Could you copy out every line of the data where the word "https" occurs?

- **Supplied information**:
:::::

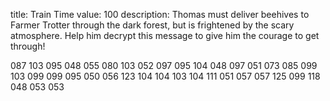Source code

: title: Train Time
value: 100
description: Thomas must deliver beehives to Farmer Trotter through the dark forest, but is frightened by the scary atmosphere. Help him decrypt this message to give him the courage to get through!

087 103 095 048 055 080 103 052 097 095 104 048 097 051 073 085 099 103 099 099 095 050 056 123 104 104 103 104 111 051 057 057 125 099 118 048 053 053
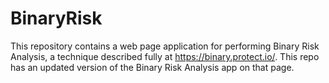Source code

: # BinaryRisk
This repository contains a web page application for performing Binary Risk Analysis, a technique described fully at https://binary.protect.io/.  This repo has an updated version of the Binary Risk Analysis app on that page.
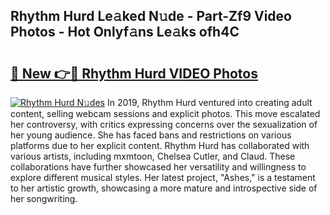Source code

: ## Rhythm Hurd Le𝚊ked N𝚞de - Part-Zf9 Video Photos - Hot Onlyf𝚊ns Le𝚊ks ofh4C

# <h2><a href="http://ab35653.deff.icu/?id=Rhythm+Hurd">🔗 New 👉🔴 Rhythm Hurd VIDEO Photos</a></h2>

[![Rhythm Hurd N𝚞des](https://i.imgur.com/rIISA9y.gif)](http://ab35653.deff.icu/?id=Rhythm+Hurd)
In 2019, Rhythm Hurd ventured into creating adult content, selling webcam sessions and explicit photos. This move escalated her controversy, with critics expressing concerns over the sexualization of her young audience. She has faced bans and restrictions on various platforms due to her explicit content. Rhythm Hurd has collaborated with various artists, including mxmtoon, Chelsea Cutler, and Claud. These collaborations have further showcased her versatility and willingness to explore different musical styles. Her latest project, "Ashes," is a testament to her artistic growth, showcasing a more mature and introspective side of her songwriting.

:::::

- **The completed task**:
This repository contains a web page application for performing Binary Risk Analysis, a technique described fully at https://binary.protect.io/.  This repo has an updated version of the Binary Risk Analysis app on that page.
[![Rhythm Hurd N𝚞des](https://i.imgur.com/rIISA9y.gif)](http://ab35653.deff.icu/?id=Rhythm+Hurd)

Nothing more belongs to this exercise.